An exact reproduction of the data below is expected, free of images.

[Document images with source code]
+ + + +

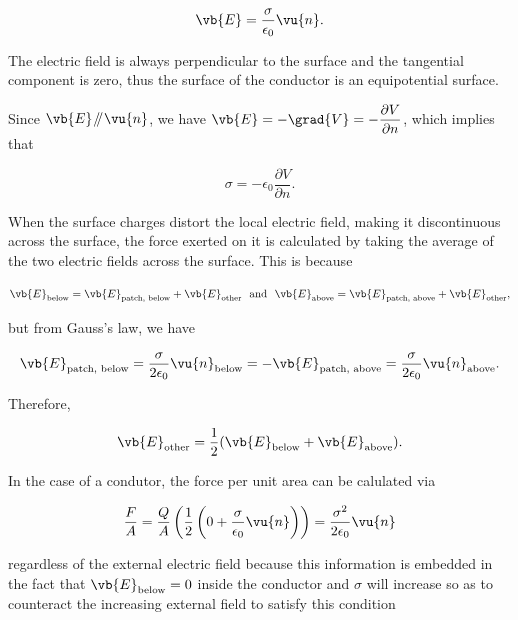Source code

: \documentclass[english,a4paper,12pt]{report}
\begin{document}
\begin{equation}
    \vb{E} = \frac{\sigma }{\epsilon_0} \vu{n}. 
\end{equation}

The electric field is always perpendicular to the surface and the tangential component is zero, thus the surface of the conductor is an equipotential surface.

Since \(\vb{E} \mathbin{\!/\mkern-5mu/\!} \vu{n} \), we have \(\displaystyle \vb{E} = - \grad{V} = - \frac{\partial V}{\partial n} \), which implies that 

\begin{equation}
    \sigma = -\epsilon _{0}\frac{\partial V}{\partial n}.  
\end{equation}

When the surface charges distort the local electric field, making it discontinuous across the surface, the force exerted on it is calculated by taking the average of the two electric fields across the surface. This is because

\begin{equation}
    \vb{E} _{\text{below} } = \vb{E} _{\text{patch, below} } + \vb{E} _{\text{other} } ~\text { and }~ \vb{E} _{\text{above} } = \vb{E} _{\text{patch, above} } + \vb{E} _{\text{other} },  
\end{equation}

but from Gauss's law, we have

\begin{equation}
    \vb{E} _{\text{patch, below} } = \frac{\sigma }{2 \epsilon _0}\vu{n} _{\text{below} } = - \vb{E} _{\text{patch, above} } = \frac{\sigma }{2 \epsilon _0}\vu{n} _{\text{above} }.    
\end{equation}

Therefore, 

\begin{equation}
    \vb{E} _{\text{other} } = \frac{1}{2}(\vb{E} _{\text{below} } + \vb{E} _{\text{above} }  ).   
\end{equation}

In the case of a condutor, the force per unit area can be calulated via

\begin{equation}
    \frac{F}{A} = \frac{Q}{A}\left( \frac{1}{2} \left( 0 + \frac{\sigma }{\epsilon _{0} }\vu{n}   \right)  \right) = \frac{\sigma ^2}{2\epsilon _{0} }\vu{n}
\end{equation}

regardless of the external electric field because this information is embedded in the fact that \(\vb{E} _{\text{below} } = 0 \) inside the conductor and \(\sigma \) will increase so as to counteract the increasing external field to satisfy this condition  
\end{document}
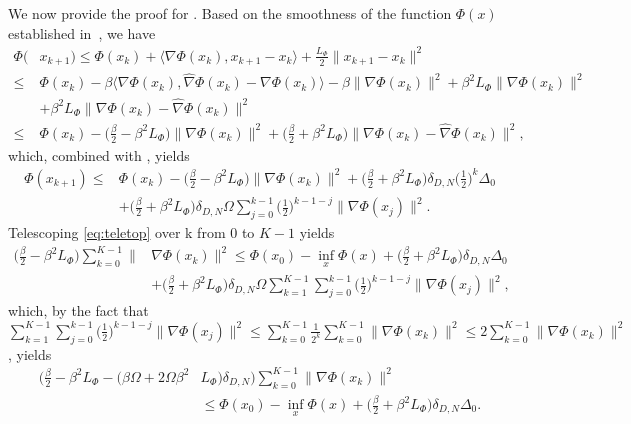 \documentclass{osudissert96}
\begin{document}
We now provide the proof for . 
Based on the smoothness of the function $\Phi(x)$ established in~, we have 
\begin{align}\label{eq:intimidern_pre}
\Phi(&x_{k+1}) \leq  \Phi(x_k)  + \langle \nabla \Phi(x_k), x_{k+1}-x_k\rangle + \frac{L_\Phi}{2} \|x_{k+1}-x_k\|^2 \nonumber
\\\leq& \Phi(x_k)  - \beta \langle \nabla \Phi(x_k),\widehat \nabla \Phi(x_k)- \nabla \Phi(x_k)\rangle -\beta\| \nabla \Phi(x_k)\|^2 + \beta^2 L_\Phi \|\nabla\Phi(x_k)\|^2\nonumber
\\&+\beta^2 L_\Phi\|\nabla\Phi(x_k)-\widehat \nabla\Phi(x_k)\|^2\nonumber
\\\leq&\Phi(x_k) -\Big(\frac{\beta}{2}-\beta^2 L_\Phi \Big)\| \nabla \Phi(x_k)\|^2 +\Big(\frac{\beta}{2}+\beta^2 L_\Phi\Big)\|\nabla\Phi(x_k)-\widehat \nabla\Phi(x_k)\|^2,
\end{align}
which, combined with , yields
\begin{align}\label{eq:teletop}
\Phi(x_{k+1}) \leq &\Phi(x_k) -\Big(\frac{\beta}{2}-\beta^2 L_\Phi \Big)\| \nabla \Phi(x_k)\|^2 + \Big(\frac{\beta}{2}+\beta^2 L_\Phi\Big)
\delta_{D,N}\Big(\frac{1}{2}\Big)^k  \Delta_0 \nonumber
\\&+ \Big(\frac{\beta}{2}+\beta^2 L_\Phi\Big)\delta_{D,N}\Omega\sum_{j=0}^{k-1}\Big(\frac{1}{2}\Big)^{k-1-j}\|\nabla \Phi(x_{j})\|^2.
\end{align}
Telescoping \cref{eq:teletop} over k from $0$ to $K-1$ yields
\begin{align*}
\Big(\frac{\beta}{2}-\beta^2 L_\Phi \Big) \sum_{k=0}^{K-1}\| &\nabla \Phi(x_k)\|^2 \leq \Phi(x_0) - \inf_x\Phi(x) + \Big(\frac{\beta}{2}+\beta^2 L_\Phi\Big) \delta_{D,N} \Delta_0\nonumber
\\&+ \Big(\frac{\beta}{2}+\beta^2 L_\Phi\Big)\delta_{D,N}\Omega\sum_{k=1}^{K-1}\sum_{j=0}^{k-1}\Big(\frac{1}{2}\Big)^{k-1-j}\|\nabla \Phi(x_{j})\|^2,
\end{align*}
which, by  the fact that {\small $\sum_{k=1}^{K-1}\sum_{j=0}^{k-1}\Big(\frac{1}{2}\Big)^{k-1-j}\|\nabla \Phi(x_{j})\|^2 \leq \sum_{k=0}^{K-1}\frac{1}{2^k}\sum_{k=0}^{K-1}\|\nabla \Phi(x_{k})\|^2\leq 2\sum_{k=0}^{K-1}\|\nabla \Phi(x_{k})\|^2$}, yields
\begin{align}\label{jkunisas}
\Big(\frac{\beta}{2}-\beta^2 L_\Phi -\big(\beta\Omega+2\Omega\beta^2 &L_\Phi\big)\delta_{D,N}\Big) \sum_{k=0}^{K-1}\| \nabla \Phi(x_k)\|^2  \nonumber
\\&\leq \Phi(x_0) - \inf_x\Phi(x) + \Big(\frac{\beta}{2}+\beta^2 L_\Phi\Big) \delta_{D,N} \Delta_0. 
\end{align}
\end{document}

+ + + +

■ **RESULT OF THE EXERCISE**
Source code

: \documentclass[english,a4paper,12pt]{report}
\begin{document}
\begin{equation}
    \vb{E} = \frac{\sigma }{\epsilon_0} \vu{n}. 
\end{equation}

The electric field is always perpendicular to the surface and the tangential component is zero, thus the surface of the conductor is an equipotential surface.

Since \(\vb{E} \mathbin{\!/\mkern-5mu/\!} \vu{n} \), we have \(\displaystyle \vb{E} = - \grad{V} = - \frac{\partial V}{\partial n} \), which implies that 

\begin{equation}
    \sigma = -\epsilon _{0}\frac{\partial V}{\partial n}.  
\end{equation}

When the surface charges distort the local electric field, making it discontinuous across the surface, the force exerted on it is calculated by taking the average of the two electric fields across the surface. This is because

\begin{equation}
    \vb{E} _{\text{below} } = \vb{E} _{\text{patch, below} } + \vb{E} _{\text{other} } ~\text { and }~ \vb{E} _{\text{above} } = \vb{E} _{\text{patch, above} } + \vb{E} _{\text{other} },  
\end{equation}

but from Gauss's law, we have

\begin{equation}
    \vb{E} _{\text{patch, below} } = \frac{\sigma }{2 \epsilon _0}\vu{n} _{\text{below} } = - \vb{E} _{\text{patch, above} } = \frac{\sigma }{2 \epsilon _0}\vu{n} _{\text{above} }.    
\end{equation}

Therefore, 

\begin{equation}
    \vb{E} _{\text{other} } = \frac{1}{2}(\vb{E} _{\text{below} } + \vb{E} _{\text{above} }  ).   
\end{equation}

In the case of a condutor, the force per unit area can be calulated via

\begin{equation}
    \frac{F}{A} = \frac{Q}{A}\left( \frac{1}{2} \left( 0 + \frac{\sigma }{\epsilon _{0} }\vu{n}   \right)  \right) = \frac{\sigma ^2}{2\epsilon _{0} }\vu{n}
\end{equation}

regardless of the external electric field because this information is embedded in the fact that \(\vb{E} _{\text{below} } = 0 \) inside the conductor and \(\sigma \) will increase so as to counteract the increasing external field to satisfy this condition  
\end{document}
 \documentclass{osudissert96}
\begin{document}
We now provide the proof for . 
Based on the smoothness of the function $\Phi(x)$ established in~, we have 
\begin{align}\label{eq:intimidern_pre}
\Phi(&x_{k+1}) \leq  \Phi(x_k)  + \langle \nabla \Phi(x_k), x_{k+1}-x_k\rangle + \frac{L_\Phi}{2} \|x_{k+1}-x_k\|^2 \nonumber
\\\leq& \Phi(x_k)  - \beta \langle \nabla \Phi(x_k),\widehat \nabla \Phi(x_k)- \nabla \Phi(x_k)\rangle -\beta\| \nabla \Phi(x_k)\|^2 + \beta^2 L_\Phi \|\nabla\Phi(x_k)\|^2\nonumber
\\&+\beta^2 L_\Phi\|\nabla\Phi(x_k)-\widehat \nabla\Phi(x_k)\|^2\nonumber
\\\leq&\Phi(x_k) -\Big(\frac{\beta}{2}-\beta^2 L_\Phi \Big)\| \nabla \Phi(x_k)\|^2 +\Big(\frac{\beta}{2}+\beta^2 L_\Phi\Big)\|\nabla\Phi(x_k)-\widehat \nabla\Phi(x_k)\|^2,
\end{align}
which, combined with , yields
\begin{align}\label{eq:teletop}
\Phi(x_{k+1}) \leq &\Phi(x_k) -\Big(\frac{\beta}{2}-\beta^2 L_\Phi \Big)\| \nabla \Phi(x_k)\|^2 + \Big(\frac{\beta}{2}+\beta^2 L_\Phi\Big)
\delta_{D,N}\Big(\frac{1}{2}\Big)^k  \Delta_0 \nonumber
\\&+ \Big(\frac{\beta}{2}+\beta^2 L_\Phi\Big)\delta_{D,N}\Omega\sum_{j=0}^{k-1}\Big(\frac{1}{2}\Big)^{k-1-j}\|\nabla \Phi(x_{j})\|^2.
\end{align}
Telescoping \cref{eq:teletop} over k from $0$ to $K-1$ yields
\begin{align*}
\Big(\frac{\beta}{2}-\beta^2 L_\Phi \Big) \sum_{k=0}^{K-1}\| &\nabla \Phi(x_k)\|^2 \leq \Phi(x_0) - \inf_x\Phi(x) + \Big(\frac{\beta}{2}+\beta^2 L_\Phi\Big) \delta_{D,N} \Delta_0\nonumber
\\&+ \Big(\frac{\beta}{2}+\beta^2 L_\Phi\Big)\delta_{D,N}\Omega\sum_{k=1}^{K-1}\sum_{j=0}^{k-1}\Big(\frac{1}{2}\Big)^{k-1-j}\|\nabla \Phi(x_{j})\|^2,
\end{align*}
which, by  the fact that {\small $\sum_{k=1}^{K-1}\sum_{j=0}^{k-1}\Big(\frac{1}{2}\Big)^{k-1-j}\|\nabla \Phi(x_{j})\|^2 \leq \sum_{k=0}^{K-1}\frac{1}{2^k}\sum_{k=0}^{K-1}\|\nabla \Phi(x_{k})\|^2\leq 2\sum_{k=0}^{K-1}\|\nabla \Phi(x_{k})\|^2$}, yields
\begin{align}\label{jkunisas}
\Big(\frac{\beta}{2}-\beta^2 L_\Phi -\big(\beta\Omega+2\Omega\beta^2 &L_\Phi\big)\delta_{D,N}\Big) \sum_{k=0}^{K-1}\| \nabla \Phi(x_k)\|^2  \nonumber
\\&\leq \Phi(x_0) - \inf_x\Phi(x) + \Big(\frac{\beta}{2}+\beta^2 L_\Phi\Big) \delta_{D,N} \Delta_0. 
\end{align}
\end{document}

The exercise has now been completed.